The PROV-O lift is a SEPARATE opt-in context that does NOT silently compose under @vocab. The base context.jsonld sets @vocab: https://omir.io/ns# (line 4) and resourceType → @type, so unmapped chain terms would otherwise mint accidental omir:role/omir:at predicates and the chain hops (which carry no resourceType) have nothing for @type to attach to. The https://omir.io/spec/R2/prov-context.jsonld therefore: (a) re-declares the provenance term, dropping the inherited @type:@id (context.jsonld:144) and declaring it an embedded node with typed interior chain/agent/derivedFrom/activity terms; (b) sets @vocab: null within the chain/attestation sub-context (or gives every chain/attestation property an explicit @id) so unmapped terms are DROPPED, not coerced to omir:; (c) attaches PROV to the bearing resource via explicit PROV relations whose subject is the omir:MemoryRecord node (the resource keeps its single omir: @type and gains PROV edges) rather than giving it a conflicting second @type of prov:Entity. The disjointness assertion is narrowed: “OMIR Entity-as-subject-matter is NOT prov:Entity; any OMIR resource appearing as a provenance derivation operand lifts to prov:Entity for the derivation graph” (publish that, not a blanket owl:disjointWith that would make a wasDerivedFrom Episode triple ill-formed or the graph inconsistent). A normative omir-role → prov: predicate table accompanies the chain. DoD: a worked RDF-output test vector proving two implementers produce identical triples under base-only and base+prov, with no spurious coercion artifacts.
Redaction mechanics (Phase 4) are concrete. A redacted resource retains resourceType/id and all reference targets (graph stays valid per CR-5), sets content to a defined sentinel ("[redacted]" + redacted:true in the governance block) while its signed commitment sibling is preserved, and MUST NOT be removed while anything references it. Whole-resource deletion uses a distinct tombstone (a present, conformant resource of the right type). A redaction round-trip example ships with the phase.
Vendor-neutral by construction. The worked example uses placeholder agents (Agent/agent-a) and a placeholder issuer. Any Veld-specific signing convention lives in a vendor extension under veld.dev, never in the normative core example.

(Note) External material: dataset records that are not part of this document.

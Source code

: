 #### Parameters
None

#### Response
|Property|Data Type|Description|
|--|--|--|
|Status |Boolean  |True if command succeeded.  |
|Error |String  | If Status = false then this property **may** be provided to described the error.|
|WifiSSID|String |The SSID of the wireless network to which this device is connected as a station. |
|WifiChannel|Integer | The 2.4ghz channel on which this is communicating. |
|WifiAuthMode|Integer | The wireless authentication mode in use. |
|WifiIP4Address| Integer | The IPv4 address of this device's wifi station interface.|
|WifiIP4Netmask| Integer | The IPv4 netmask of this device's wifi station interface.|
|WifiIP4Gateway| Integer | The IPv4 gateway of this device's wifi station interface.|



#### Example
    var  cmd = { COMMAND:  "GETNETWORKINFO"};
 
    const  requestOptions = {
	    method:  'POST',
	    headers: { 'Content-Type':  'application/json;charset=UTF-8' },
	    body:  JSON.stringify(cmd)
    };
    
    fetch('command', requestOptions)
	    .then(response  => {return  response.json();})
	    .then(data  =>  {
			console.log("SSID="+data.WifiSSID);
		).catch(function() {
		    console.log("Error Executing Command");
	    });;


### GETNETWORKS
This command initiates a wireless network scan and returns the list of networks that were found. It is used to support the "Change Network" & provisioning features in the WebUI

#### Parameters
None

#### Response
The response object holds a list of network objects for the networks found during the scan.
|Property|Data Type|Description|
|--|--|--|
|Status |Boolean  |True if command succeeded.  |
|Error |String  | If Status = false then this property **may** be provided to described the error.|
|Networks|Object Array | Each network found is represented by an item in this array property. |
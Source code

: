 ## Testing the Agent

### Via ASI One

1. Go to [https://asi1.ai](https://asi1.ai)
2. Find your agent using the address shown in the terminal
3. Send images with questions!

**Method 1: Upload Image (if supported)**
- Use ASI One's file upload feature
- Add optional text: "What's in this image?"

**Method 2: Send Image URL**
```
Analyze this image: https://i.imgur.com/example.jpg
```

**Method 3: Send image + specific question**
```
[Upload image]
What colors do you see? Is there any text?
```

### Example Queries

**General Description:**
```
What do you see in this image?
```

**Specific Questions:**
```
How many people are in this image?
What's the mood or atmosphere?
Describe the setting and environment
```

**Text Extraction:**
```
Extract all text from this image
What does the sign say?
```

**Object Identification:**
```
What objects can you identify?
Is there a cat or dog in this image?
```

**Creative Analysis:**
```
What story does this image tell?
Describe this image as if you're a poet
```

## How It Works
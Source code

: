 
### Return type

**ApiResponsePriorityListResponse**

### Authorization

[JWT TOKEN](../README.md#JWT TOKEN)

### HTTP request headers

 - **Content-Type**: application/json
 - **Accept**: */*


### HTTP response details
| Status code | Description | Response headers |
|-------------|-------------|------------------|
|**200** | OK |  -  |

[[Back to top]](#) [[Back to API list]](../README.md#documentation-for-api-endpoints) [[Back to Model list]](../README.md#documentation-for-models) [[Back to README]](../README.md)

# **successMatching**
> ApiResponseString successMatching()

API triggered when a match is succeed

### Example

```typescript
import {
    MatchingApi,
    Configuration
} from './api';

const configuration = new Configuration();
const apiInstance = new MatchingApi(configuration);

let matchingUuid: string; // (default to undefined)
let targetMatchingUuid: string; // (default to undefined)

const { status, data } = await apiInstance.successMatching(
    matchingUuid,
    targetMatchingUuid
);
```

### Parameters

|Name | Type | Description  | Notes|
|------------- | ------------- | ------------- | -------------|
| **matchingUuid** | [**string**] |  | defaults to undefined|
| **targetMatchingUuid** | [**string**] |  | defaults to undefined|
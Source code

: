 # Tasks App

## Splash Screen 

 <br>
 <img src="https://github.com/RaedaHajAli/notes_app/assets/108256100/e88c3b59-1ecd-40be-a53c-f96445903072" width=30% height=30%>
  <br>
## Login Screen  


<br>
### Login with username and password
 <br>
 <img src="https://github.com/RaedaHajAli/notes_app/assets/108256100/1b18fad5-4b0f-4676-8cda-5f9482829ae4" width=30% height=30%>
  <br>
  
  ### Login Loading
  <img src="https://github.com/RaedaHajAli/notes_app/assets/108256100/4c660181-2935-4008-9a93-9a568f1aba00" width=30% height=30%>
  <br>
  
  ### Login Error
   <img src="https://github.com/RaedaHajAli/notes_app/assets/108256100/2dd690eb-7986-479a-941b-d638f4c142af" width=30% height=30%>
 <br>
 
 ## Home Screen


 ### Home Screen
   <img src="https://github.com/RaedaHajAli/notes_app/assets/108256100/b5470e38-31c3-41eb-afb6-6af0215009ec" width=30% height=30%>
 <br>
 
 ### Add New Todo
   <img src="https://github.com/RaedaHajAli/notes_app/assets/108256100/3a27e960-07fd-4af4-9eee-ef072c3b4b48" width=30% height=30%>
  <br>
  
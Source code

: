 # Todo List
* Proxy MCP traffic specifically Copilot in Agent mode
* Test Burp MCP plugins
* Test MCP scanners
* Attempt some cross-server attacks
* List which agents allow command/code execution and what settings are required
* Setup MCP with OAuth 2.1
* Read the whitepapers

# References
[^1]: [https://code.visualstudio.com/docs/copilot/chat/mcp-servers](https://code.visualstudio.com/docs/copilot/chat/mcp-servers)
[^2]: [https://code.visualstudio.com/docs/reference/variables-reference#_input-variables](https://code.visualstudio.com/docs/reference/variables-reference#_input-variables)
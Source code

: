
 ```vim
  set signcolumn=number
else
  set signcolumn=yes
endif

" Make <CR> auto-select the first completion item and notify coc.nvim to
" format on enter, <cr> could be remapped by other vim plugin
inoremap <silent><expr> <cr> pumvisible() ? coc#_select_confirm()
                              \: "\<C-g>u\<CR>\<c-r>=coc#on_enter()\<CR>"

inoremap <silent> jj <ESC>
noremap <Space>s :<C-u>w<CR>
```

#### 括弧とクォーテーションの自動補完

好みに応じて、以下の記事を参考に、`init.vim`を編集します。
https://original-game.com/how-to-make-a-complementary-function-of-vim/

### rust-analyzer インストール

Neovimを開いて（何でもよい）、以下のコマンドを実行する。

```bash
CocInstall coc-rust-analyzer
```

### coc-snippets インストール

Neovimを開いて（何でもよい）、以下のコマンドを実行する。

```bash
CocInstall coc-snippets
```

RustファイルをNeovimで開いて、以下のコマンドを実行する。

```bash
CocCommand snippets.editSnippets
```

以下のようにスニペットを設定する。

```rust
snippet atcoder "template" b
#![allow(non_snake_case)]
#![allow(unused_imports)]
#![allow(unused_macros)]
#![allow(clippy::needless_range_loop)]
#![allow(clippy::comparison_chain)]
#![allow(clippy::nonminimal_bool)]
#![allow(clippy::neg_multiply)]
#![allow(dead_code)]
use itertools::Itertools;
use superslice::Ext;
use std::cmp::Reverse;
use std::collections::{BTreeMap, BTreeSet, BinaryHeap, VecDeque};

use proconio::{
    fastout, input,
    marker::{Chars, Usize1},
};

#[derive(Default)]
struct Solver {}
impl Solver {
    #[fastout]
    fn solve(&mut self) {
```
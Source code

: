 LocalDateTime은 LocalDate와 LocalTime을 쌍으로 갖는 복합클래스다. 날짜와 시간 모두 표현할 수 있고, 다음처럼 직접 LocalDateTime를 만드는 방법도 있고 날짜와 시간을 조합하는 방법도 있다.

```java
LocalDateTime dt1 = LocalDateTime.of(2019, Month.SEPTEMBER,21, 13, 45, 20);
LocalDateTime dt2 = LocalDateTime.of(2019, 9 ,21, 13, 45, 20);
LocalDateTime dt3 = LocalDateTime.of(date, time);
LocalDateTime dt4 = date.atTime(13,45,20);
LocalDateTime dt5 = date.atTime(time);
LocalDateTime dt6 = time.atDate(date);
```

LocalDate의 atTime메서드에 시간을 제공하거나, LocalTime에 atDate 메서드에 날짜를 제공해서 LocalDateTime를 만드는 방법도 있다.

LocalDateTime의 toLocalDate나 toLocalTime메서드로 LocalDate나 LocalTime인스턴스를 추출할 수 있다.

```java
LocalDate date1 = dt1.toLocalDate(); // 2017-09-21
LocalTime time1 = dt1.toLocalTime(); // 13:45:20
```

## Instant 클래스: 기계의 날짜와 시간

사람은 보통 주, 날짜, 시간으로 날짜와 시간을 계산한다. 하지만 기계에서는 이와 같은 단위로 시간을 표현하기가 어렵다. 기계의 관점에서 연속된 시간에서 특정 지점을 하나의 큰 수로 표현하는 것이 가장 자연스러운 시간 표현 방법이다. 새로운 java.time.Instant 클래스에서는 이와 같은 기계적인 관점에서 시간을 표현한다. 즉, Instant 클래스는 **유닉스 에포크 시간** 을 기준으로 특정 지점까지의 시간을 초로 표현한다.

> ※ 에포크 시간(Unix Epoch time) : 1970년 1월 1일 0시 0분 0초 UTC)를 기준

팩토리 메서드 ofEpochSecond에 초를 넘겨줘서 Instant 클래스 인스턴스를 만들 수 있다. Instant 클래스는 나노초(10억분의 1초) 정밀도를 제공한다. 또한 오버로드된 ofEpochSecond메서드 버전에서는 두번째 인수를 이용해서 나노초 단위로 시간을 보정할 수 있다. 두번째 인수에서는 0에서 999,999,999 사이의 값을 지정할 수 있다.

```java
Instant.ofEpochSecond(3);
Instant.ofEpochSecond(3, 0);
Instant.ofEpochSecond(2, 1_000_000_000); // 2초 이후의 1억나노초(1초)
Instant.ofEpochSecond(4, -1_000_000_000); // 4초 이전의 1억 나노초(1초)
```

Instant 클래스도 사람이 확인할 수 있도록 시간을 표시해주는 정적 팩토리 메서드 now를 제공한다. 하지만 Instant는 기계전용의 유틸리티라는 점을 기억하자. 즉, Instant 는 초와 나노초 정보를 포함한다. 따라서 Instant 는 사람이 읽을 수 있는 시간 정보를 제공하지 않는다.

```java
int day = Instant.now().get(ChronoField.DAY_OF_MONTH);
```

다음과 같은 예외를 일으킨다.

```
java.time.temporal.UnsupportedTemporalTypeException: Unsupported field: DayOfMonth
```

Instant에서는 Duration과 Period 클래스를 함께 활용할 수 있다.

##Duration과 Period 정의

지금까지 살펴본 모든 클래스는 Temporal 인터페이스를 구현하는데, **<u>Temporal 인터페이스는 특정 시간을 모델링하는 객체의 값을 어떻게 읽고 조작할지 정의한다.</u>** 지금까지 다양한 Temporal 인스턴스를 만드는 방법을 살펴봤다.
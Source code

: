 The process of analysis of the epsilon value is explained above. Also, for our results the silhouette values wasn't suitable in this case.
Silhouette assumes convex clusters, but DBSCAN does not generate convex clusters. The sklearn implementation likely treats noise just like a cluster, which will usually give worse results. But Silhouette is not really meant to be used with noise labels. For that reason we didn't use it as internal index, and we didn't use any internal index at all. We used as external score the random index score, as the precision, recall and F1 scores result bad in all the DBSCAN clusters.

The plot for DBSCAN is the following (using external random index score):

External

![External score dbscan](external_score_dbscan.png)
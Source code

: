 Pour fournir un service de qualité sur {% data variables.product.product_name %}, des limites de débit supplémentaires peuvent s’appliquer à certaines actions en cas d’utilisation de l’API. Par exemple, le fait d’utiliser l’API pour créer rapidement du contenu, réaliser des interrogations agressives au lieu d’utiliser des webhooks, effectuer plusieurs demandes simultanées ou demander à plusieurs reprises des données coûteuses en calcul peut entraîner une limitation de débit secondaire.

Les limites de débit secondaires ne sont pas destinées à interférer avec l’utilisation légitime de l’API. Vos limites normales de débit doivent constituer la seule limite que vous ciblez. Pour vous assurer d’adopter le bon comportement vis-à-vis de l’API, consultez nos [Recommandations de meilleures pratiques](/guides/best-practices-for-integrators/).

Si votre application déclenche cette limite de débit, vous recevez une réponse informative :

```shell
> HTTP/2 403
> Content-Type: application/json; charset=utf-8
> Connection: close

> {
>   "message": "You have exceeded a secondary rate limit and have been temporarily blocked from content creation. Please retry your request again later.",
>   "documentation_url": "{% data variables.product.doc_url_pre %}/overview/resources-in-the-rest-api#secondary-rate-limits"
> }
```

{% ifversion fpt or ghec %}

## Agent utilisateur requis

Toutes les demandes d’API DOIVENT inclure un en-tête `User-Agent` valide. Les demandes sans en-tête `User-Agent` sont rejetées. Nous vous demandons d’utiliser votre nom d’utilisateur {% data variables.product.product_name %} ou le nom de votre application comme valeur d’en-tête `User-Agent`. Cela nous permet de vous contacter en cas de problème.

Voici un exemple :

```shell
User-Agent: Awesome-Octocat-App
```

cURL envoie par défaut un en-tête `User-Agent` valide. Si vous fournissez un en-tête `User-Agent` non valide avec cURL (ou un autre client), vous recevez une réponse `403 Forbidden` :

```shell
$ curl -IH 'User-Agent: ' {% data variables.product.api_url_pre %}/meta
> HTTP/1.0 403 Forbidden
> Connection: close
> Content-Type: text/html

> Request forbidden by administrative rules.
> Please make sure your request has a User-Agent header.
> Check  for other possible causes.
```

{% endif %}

Overlook — the sequence (lens 1)

Phase	Themes	Release · OMM	Breaking?	Unlocks
1a / 1b	A vocabularies	R2 · OMM-1	Union = type-change; R2, RFC-gated. Vocab registry (move 1) ships R1.x-additive; 1b binding-engine off the critical path	Every non-coding domain can name concepts
2	B Agent + C identity	R2 · OMM-0/0	New resource + Reference widening; R2, RFC-gated, non-invalidating to R1 bundles. C inert single-party → OMM-0	Agents to attribute to; cross-store merge (needs 2nd store)
3	E PROV (E1-chain on path; attestation parallel)	R2 · E1-chain OMM-1 / attestation OMM-0	New optional fields (R2 line)	Verifiable trust across vendors (at P2)
4	F + D governance, modality	R1.x where additive¹	New optional fields	Regulated & multimodal adoption
5	G J K + H, I	R1.x additive / R2+ structural¹	I’s CR-5 carve-out → R2+; G/K/H/F/D and J’s typed-channel + deprecation markers additive → R1.x¹	Structured, multilingual, federated memory

¹ Genuinely §5.1-additive themes ship as R1.x increments as they land (K, G, H, F, D, the non-Reference C fields only — identifier[]/aliases[], never authoredBy/owner/ Agent-sameAs — and J’s typed channel + deprecation markers, since §6.4 makes a deprecation marker a warn-only additive change). The R2 boundary is reserved strictly for the actually non-additive items: the CodeableConcept union (type change), the Agent resource + Reference widening (§5.2/§3.1), the eventual R3 REMOVAL of J’s deprecated string maps, and I’s CR-5 carve-out. Holding a purely-additive optional field for a major release works against the cheap-adoption invariant. Caveat from P1: “R1.x-additive” means “additive to the data model and deprecation-policy-clean,” NOT “forward-readable by an already-shipped same-major closed-schema validator” — closed schemas reject undeclared new core fields, so intra-major novelty rides extension[] until a minor schema bump admits it.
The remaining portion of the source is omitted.